**Directions:**
Those lines of the data that hold the word "index" are to be copied out.

**Input records:**
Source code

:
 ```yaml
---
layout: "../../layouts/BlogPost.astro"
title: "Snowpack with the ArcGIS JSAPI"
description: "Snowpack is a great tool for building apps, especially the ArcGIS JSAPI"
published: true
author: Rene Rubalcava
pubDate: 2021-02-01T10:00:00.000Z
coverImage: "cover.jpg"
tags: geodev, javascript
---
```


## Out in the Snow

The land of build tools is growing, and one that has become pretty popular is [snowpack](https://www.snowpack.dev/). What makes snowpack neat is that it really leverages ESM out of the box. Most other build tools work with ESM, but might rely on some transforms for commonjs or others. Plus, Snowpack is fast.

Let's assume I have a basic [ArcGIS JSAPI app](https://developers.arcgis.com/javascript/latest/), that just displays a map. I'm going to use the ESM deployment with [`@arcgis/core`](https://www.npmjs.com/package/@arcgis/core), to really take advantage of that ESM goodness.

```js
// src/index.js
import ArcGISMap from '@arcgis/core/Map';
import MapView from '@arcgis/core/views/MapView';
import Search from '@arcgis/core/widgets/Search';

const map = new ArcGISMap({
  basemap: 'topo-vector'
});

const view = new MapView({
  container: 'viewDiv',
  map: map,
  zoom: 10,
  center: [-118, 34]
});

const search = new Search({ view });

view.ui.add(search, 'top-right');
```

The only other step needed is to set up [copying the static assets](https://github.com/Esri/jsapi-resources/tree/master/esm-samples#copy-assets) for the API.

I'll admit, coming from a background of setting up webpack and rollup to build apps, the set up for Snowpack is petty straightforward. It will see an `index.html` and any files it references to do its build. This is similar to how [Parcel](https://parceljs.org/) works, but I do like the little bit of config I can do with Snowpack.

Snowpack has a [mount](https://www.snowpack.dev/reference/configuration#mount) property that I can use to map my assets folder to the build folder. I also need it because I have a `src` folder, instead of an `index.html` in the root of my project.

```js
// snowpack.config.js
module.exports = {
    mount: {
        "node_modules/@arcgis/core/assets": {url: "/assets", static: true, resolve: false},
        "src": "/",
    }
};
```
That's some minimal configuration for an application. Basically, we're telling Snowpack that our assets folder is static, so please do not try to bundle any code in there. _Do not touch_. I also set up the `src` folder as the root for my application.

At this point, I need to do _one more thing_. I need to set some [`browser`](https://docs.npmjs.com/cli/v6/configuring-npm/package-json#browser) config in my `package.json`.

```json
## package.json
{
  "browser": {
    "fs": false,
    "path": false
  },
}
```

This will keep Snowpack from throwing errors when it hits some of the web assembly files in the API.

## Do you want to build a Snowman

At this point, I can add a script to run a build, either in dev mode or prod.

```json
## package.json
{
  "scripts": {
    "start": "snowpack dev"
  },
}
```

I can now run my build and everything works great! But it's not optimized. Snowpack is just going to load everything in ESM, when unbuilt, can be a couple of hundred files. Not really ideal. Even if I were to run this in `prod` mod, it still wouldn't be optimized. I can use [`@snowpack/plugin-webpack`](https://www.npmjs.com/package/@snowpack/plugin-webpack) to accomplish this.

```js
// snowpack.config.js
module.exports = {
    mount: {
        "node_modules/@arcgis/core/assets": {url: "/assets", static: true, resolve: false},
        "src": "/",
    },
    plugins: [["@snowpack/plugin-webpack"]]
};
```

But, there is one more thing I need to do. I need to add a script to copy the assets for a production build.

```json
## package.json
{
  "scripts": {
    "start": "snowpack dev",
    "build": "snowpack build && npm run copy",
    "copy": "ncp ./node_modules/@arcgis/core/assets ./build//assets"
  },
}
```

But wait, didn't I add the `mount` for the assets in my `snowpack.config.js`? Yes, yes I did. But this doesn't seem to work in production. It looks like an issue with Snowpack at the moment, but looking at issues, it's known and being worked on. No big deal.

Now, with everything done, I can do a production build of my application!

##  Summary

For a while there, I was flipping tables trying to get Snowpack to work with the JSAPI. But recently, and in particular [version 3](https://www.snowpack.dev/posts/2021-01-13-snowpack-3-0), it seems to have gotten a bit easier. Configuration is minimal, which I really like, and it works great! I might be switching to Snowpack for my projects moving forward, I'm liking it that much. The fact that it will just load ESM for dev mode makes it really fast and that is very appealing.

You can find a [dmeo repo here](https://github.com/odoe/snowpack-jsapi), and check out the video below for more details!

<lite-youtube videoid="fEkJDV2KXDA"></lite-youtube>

**Solution to the exercise:**
// src/index.js
I'll admit, coming from a background of setting up webpack and rollup to build apps, the set up for Snowpack is petty straightforward. It will see an `index.html` and any files it references to do its build. This is similar to how [Parcel](https://parceljs.org/) works, but I do like the little bit of config I can do with Snowpack.
Snowpack has a [mount](https://www.snowpack.dev/reference/configuration#mount) property that I can use to map my assets folder to the build folder. I also need it because I have a `src` folder, instead of an `index.html` in the root of my project.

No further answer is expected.